The second two were also middle-aged women who had gotten vampire facials in 2018. One was diagnosed with the earliest stage of HIV in 2019, and the other in 2023, when she was hospitalized with severe symptoms.

The CDC said the spa did not have appropriate licenses to operate and was not using proper safety measures.

A joint investigation by the CDC and New Mexico Department of Health found a rack of unlabeled tubes of blood on a kitchen counter at the spa, as well as in the kitchen refrigerator, next to food and injectables like lidocaine. The investigators also discovered unwrapped syringes in drawers, on counters and discarded in trash cans. 

The spa’s owner pleaded guilty in 2022 to five felony counts of practicing medicine without a license, the health department said last year. NBC affiliate KOB of Albuquerque reported in 2022 that the owner was sentenced to 3 ½ years in prison.

CDC and health department investigators ultimately determined that 59 spa clients may have been exposed to HIV. Of those, 20 had received vampire facials, a procedure also known as platelet-rich plasma microneedling. It involves drawing someone’s blood, separating out the plasma, then injecting the plasma into the face using tiny needles.

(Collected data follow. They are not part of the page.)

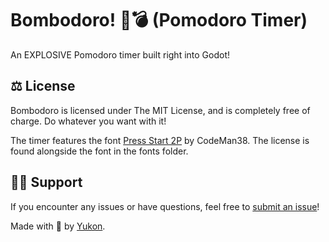 # Bombodoro! 🍅💣 (Pomodoro Timer)

An EXPLOSIVE Pomodoro timer built right into Godot!

## ⚖️ License

Bombodoro is licensed under The MIT License, and is completely free of charge. Do whatever you want with it!

The timer features the font [Press Start 2P](https://fonts.google.com/specimen/Press+Start+2P/about) by CodeMan38. The license is found alongside the font in the fonts folder.

## 🙋‍♀️ Support

If you encounter any issues or have questions, feel free to [submit an issue](https://github.com/yukonmakesgames/bombodoro/issues)!



Made with 💖 by [Yukon](https://yukonmakes.games).
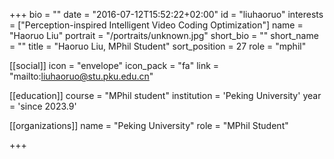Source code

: +++
bio = ""
date = "2016-07-12T15:52:22+02:00"
id = "liuhaoruo"
interests = ["Perception-inspired Intelligent Video Coding Optimization"]
name = "Haoruo Liu"
portrait = "/portraits/unknown.jpg"
short_bio = ""
short_name = ""
title = "Haoruo Liu, MPhil Student"
sort_position = 27
role = "mphil"

[[social]]
    icon = "envelope"
    icon_pack = "fa"
    link = "mailto:liuhaoruo@stu.pku.edu.cn"

[[education]]
    course = "MPhil student"
    institution = 'Peking University'
    year = 'since 2023.9'

[[organizations]]
    name = "Peking University"
    role = "MPhil Student"


+++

The rest of the clients had gotten other injection services like botox, the CDC report said. 

People get vampire facials to plump up sagging skin and reduce the appearance of acne scars or wrinkles, but according to the American Academy of Dermatology, there’s little evidence to support those claims. The AAD says the facials appear to be safe as long as blood is handled properly.

In addition to the three spa clients who contracted HIV, the CDC identified a woman who got multiple vampire facials there in 2018 and had tested positive for HIV two years earlier. However, the investigators said the original source of the HIV contamination at the spa remains unknown.

HIV is transmitted via contact with bodily fluids from an infected person, including blood and semen, which is why it is most often contracted through sex or the sharing of needles. HIV attacks the immune system, and if left untreated, it can lead to AIDS. People with AIDS have a severely damaged immune system, making them susceptible to various infections and serious illnesses.

The CDC said in its report that spa facilities offering cosmetic injections should require proper infection control practices to prevent the transmission of HIV and other blood-borne pathogens.

The risks of cosmetic injections have also gained attention recently because of an ongoing CDC investigation into counterfeit and mishandled Botox injections.

The agency has identified 22 women who experienced bad reactions from the injections, including slurred speech, trouble breathing and blurry vision. Eleven hospitalizations had been reported as of last week.

Six patients were treated with botulism antitoxin because of concerns that the toxin in the injection could have spread beyond the site where it was administered.